Bab 5 Langit

1K 129 2
                                    

Tangan lelaki itu sudah meremas bajunya sendiri sambil menekan dadanya yang terasa sakit. Perlahan ia mencoba mengatur nafasnya yang sudah tidak beraturan, agar jantungnya bisa kembali berdetak dengan normal. Sedangkan tangan satunya, sibuk mencari obat di dalam tasnya.

"Za?" panggil Arnav sembari menoleh ke sampingnya saat ia tidak merasakan keberadaan kembarannya.

Tidak ada jawaban. Hanya ada suara riuh orang-orang di sana. Mereka berdua memang sedang berada di taman dekat sekolah. Setelah bel sekolah berbunyi dan kegiatan belajar selesai, mereka berdua memilih untuk bermain di taman. Memang sudah menjadi kebiasaan mereka untuk mampir ke taman terlebih dahulu sebelum pulang, walau hanya sekedar untuk duduk dan memakan cemilan.

"Za?" panggil Arnav kembali. Tubuhnya sudah berjalan ke arah sebaliknya, tangannya yang memegang tongkat jalan menuntunnya untuk kembali.

Akhza yang panik dan membuat dadanya semakin sakit, dengan sulit ia mencoba membalas panggilan Arnav disana. "Nav, tunggu ya. Gue mau beli minum dulu, tunggu sebentar," ucap Akhza yang sudah kesulitan bernafas. Sementara Arnav yang berdiri tak jauh dari tempatnya berada, hanya mengangguk sebagai jawaban.
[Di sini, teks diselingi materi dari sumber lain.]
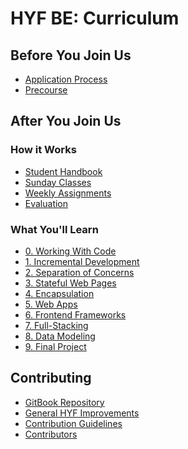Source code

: # HYF BE: Curriculum

## Before You Join Us
* [Application Process](./before-you-join-us/application-process.md)
* [Precourse](./before-you-join-us/precourse.md)

## After You Join Us

### How it Works
<!-- these can be anchors within how-it-works.md -->
* [Student Handbook](https://github.com/hackyourfuturebelgium/student-handbook)
* [Sunday Classes](./how-it-works/sunday-classes.md)
* [Weekly Assignments](./how-it-works/weekly-assignments.md)
* [Evaluation](./how-it-works/evaluation.md)
<!-- look in the contract -->
<!-- core values -->
<!-- hyf contract original documents -->

### What You'll Learn
* [0. Working With Code](./00-working-with-code.md)
* [1. Incremental Development](./01-incremental-development.md)
* [2. Separation of Concerns](./02-separation-of-concerns.md)
* [3. Stateful Web Pages](./03-stateful-web-pages.md)
* [4. Encapsulation](./04-encapsulation.md)
* [5. Web Apps](./05-web-apps.md)
* [6. Frontend Frameworks](./06-frontend-frameworks.md)
* [7. Full-Stacking](./07-full-stacking.md)
* [8. Data Modeling](./08-data-modeling.md)
* [9. Final Project](./09-final-project.md)

## Contributing
* [GitBook Repository](https://github.com/hackyourfuturebelgium/curriculum)
* [General HYF Improvements](https://github.com/hackyourfuturebelgium/improvements)
* [Contribution Guidelines]()
* [Contributors](https://github.com/hackyourfuturebelgium/contributors)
Ketika Akhza menemukan obatnya, dengan segera ia langsung menegak obat tersebut. Butuh waktu beberapa menit hingga obat itu bekerja dan jantungnya kembali normal. Akhza masih terdiam di tempatnya, enggan untuk menghampiri Arnav atau bahkan memanggil nama kembarannya itu. Akhza tidak mau Arnav tahu.

Akhza menarik nafasnya dalam-dalam, menghirup oksigen disekitarnya dengan rakus. Ujung bibirnya tertarik membuat lengkungan besar disana. Ia lalu berjalan mendekat ke arah Arnav, seolah tidak terjadi apapun.

"Maaf, maaf. Lupa mau beli minum," ucap Akhza terkekeh kecil.

Arnav tertawa, "Gue kira lo ketinggalan tadi, habis ngegoda mbak-mbak penjual minuman ya lo?" canda Arnav, kemudian ia kembali berjalan dan duduk di salah satu bangku disana. Sedangkan Akhza hanya mengikuti Arnav di sampingnya.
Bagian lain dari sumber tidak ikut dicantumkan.